Le pape Nicolas eut une joie extrême de l'arrivée des Bulgares, non-seulement pour leur conversion en elle-même, mais encore parce qu'ils étaient venus de loin pour chercher les instructions du Saint-Siège. Il nomma, pour les aller instruire, Paul, évêque de Populonie (Piombino), en Toscane, et Formose, évêque de Porto, prélats de grande vertu, et les chargea de sa réponse à leurs consultations, ainsi que de plusieurs exemplaires de l'Écriture sainte et des autres livres qu'il jugea nécessaires.
Comme ces légats étaient évêques, ils donnèrent le sacrement de confirmation aux Bulgares baptisés par les prêtres grecs; ils leur prescrivirent aussi de jeûner tous les samedis, ce qui fut hautement désapprouvé par Photius, patriarche schismatique de Constantinople. Quelques-uns des nouveaux convertis ayant été baptisés dans des cas pressants, par la main des laïques, et même des infidèles, s'adressèrent au Pape pour savoir à quoi ils devaient s'en tenir sur ce sujet. Nicolas répondit que leur baptême était valide, et qu'il ne fallait point le réitérer. Il résolut encore d'autres difficultés qui lui avaient été proposées. La lettre du pape Nicolas Ier aux Bulgares est un des beaux monuments de l'influence civilisatrice du catholicisme.
Après la conversion des Bulgares, qui avait été le fruit principal du zèle de Cyrille et de Méthode, ces deux hommes apostoliques partirent pour aller prêcher l'Évangile dans la Moravie. Ils avaient été attirés en ce pays par le pieux roi Rasticès, qui reçut le baptême de leurs mains, ainsi que la plus grande partie de ses sujets. Les Moraves eurent d'autant moins de peine à quitter leurs superstitions, qu'ils pensaient assez favorablement du christianisme, surtout depuis la conversion des Bavarois par saint Robert, évêque de Worms, et fondateur du siège archiépiscopal de Salzbourg.

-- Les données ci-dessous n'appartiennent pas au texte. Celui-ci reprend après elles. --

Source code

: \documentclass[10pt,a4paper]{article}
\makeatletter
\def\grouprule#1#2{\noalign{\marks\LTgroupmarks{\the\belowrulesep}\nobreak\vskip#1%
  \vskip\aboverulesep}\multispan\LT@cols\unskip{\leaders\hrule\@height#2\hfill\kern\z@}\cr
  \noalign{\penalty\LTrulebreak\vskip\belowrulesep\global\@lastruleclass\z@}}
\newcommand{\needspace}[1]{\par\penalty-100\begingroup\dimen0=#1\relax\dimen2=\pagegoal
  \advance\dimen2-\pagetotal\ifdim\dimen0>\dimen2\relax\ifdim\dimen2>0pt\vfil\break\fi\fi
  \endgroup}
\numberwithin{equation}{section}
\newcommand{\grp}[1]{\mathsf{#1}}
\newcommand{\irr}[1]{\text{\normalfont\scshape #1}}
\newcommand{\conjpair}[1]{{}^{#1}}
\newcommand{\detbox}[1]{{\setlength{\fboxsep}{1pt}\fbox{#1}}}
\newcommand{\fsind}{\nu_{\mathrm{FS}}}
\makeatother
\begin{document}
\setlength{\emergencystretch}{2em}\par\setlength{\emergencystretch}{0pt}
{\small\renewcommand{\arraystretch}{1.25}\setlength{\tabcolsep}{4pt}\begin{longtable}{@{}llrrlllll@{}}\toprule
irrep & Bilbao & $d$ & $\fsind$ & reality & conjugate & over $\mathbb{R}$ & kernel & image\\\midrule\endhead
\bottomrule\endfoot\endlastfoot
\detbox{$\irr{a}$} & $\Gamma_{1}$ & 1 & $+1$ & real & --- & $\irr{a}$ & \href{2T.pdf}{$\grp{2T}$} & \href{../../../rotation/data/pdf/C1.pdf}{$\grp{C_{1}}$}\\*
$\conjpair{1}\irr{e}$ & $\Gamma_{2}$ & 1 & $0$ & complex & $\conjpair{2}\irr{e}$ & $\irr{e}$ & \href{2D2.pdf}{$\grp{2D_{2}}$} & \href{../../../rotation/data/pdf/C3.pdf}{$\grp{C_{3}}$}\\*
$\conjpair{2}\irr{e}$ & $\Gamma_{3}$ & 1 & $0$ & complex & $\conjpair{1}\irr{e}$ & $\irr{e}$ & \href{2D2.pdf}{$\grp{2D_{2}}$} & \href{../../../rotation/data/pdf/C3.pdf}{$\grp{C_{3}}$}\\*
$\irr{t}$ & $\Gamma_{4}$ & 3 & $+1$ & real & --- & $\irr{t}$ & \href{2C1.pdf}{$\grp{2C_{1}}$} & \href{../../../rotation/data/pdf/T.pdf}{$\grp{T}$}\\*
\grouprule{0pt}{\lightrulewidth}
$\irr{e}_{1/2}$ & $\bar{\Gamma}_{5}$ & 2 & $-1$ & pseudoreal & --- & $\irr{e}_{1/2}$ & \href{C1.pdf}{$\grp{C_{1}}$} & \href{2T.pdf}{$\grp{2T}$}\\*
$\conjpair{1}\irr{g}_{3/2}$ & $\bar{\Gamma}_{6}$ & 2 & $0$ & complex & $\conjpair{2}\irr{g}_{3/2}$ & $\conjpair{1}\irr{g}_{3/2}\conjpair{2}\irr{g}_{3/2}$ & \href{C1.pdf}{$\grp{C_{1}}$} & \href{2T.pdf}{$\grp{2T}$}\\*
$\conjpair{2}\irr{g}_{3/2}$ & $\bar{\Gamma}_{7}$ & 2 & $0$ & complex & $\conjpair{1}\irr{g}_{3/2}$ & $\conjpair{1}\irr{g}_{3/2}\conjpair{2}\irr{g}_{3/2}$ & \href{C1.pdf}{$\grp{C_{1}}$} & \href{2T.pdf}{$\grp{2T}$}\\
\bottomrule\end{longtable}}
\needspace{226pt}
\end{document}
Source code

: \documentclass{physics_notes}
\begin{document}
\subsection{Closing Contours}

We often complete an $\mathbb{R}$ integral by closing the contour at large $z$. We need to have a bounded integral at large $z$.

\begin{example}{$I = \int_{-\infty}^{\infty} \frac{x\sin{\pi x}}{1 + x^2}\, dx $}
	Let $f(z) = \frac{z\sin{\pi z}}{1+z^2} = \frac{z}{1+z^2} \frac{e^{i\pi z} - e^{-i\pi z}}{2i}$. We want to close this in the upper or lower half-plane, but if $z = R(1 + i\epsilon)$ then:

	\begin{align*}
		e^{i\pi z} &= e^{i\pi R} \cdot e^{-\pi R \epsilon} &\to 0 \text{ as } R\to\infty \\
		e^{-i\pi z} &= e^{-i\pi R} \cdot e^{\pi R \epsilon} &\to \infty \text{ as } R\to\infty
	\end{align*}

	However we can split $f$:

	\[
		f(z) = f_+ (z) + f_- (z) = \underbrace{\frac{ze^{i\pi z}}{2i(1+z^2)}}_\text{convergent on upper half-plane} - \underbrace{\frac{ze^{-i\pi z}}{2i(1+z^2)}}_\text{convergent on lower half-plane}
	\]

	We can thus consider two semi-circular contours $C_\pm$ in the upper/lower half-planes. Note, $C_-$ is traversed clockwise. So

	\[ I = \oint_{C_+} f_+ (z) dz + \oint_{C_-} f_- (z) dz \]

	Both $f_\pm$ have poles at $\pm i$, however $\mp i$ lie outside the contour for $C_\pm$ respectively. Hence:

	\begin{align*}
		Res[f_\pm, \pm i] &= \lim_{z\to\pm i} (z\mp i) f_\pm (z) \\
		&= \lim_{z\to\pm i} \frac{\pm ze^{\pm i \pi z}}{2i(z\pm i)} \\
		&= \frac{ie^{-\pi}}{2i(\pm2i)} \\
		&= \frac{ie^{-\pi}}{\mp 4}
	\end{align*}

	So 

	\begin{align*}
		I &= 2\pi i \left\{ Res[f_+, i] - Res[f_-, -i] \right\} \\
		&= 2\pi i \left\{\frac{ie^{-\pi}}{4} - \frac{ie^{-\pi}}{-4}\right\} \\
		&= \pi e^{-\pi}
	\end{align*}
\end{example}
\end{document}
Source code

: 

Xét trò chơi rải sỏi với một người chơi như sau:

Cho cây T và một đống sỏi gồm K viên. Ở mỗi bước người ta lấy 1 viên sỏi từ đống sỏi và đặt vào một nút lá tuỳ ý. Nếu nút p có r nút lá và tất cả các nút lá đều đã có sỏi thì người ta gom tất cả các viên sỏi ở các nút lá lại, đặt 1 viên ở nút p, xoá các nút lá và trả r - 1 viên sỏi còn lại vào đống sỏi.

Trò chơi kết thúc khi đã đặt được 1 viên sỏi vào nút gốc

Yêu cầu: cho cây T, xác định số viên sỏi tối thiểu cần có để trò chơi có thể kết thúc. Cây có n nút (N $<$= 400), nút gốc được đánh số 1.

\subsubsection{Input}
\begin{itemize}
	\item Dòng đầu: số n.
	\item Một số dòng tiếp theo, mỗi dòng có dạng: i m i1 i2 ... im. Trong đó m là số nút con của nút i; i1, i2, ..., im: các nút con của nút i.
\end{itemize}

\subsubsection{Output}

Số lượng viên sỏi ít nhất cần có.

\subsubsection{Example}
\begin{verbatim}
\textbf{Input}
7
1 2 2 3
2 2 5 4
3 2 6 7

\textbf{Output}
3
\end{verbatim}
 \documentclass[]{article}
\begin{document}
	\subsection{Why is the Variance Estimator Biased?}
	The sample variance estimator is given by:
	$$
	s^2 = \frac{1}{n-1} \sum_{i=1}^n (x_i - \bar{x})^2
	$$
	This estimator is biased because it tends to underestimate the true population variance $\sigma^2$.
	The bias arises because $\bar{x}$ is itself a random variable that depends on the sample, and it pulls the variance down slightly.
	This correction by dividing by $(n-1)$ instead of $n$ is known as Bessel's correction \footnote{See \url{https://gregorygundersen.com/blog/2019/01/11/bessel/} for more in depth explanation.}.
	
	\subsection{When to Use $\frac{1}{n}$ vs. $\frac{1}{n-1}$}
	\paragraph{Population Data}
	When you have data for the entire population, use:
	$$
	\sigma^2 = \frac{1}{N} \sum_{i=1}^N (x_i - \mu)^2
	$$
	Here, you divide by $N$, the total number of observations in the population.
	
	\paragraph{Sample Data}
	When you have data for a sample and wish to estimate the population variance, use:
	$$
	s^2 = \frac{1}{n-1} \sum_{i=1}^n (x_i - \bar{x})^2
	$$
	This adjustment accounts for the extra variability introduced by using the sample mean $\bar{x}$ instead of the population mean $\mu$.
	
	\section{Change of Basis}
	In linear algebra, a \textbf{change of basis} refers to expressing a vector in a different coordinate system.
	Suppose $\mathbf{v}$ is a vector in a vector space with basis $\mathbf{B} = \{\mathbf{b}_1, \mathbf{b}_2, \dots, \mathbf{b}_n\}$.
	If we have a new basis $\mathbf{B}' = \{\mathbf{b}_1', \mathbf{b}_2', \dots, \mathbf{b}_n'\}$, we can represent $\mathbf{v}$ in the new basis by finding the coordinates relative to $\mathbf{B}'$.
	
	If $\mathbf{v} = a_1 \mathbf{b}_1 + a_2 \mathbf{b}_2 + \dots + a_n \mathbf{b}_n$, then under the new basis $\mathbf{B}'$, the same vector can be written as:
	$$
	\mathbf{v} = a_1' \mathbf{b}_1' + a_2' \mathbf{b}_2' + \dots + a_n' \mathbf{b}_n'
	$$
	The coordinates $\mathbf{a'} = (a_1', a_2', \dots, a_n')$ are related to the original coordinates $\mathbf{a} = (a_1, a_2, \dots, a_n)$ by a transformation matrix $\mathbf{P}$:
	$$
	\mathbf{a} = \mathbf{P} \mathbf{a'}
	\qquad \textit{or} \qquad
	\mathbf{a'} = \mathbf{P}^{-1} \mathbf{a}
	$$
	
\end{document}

Nos deux saints avaient un avantage sur les missionnaires latins: c'est qu'ils savaient la langue du pays. Cyrille inventa un alphabet slavon particulier, traduisit la Bible et d'autres écrits, du grec et du latin en langue slave, à l'usage des Moraves. Cet alphabet s'est conservé jusqu'à nos jours en Bulgarie, en Servie, en Bosnie, en Moldavie et en Valachie (867).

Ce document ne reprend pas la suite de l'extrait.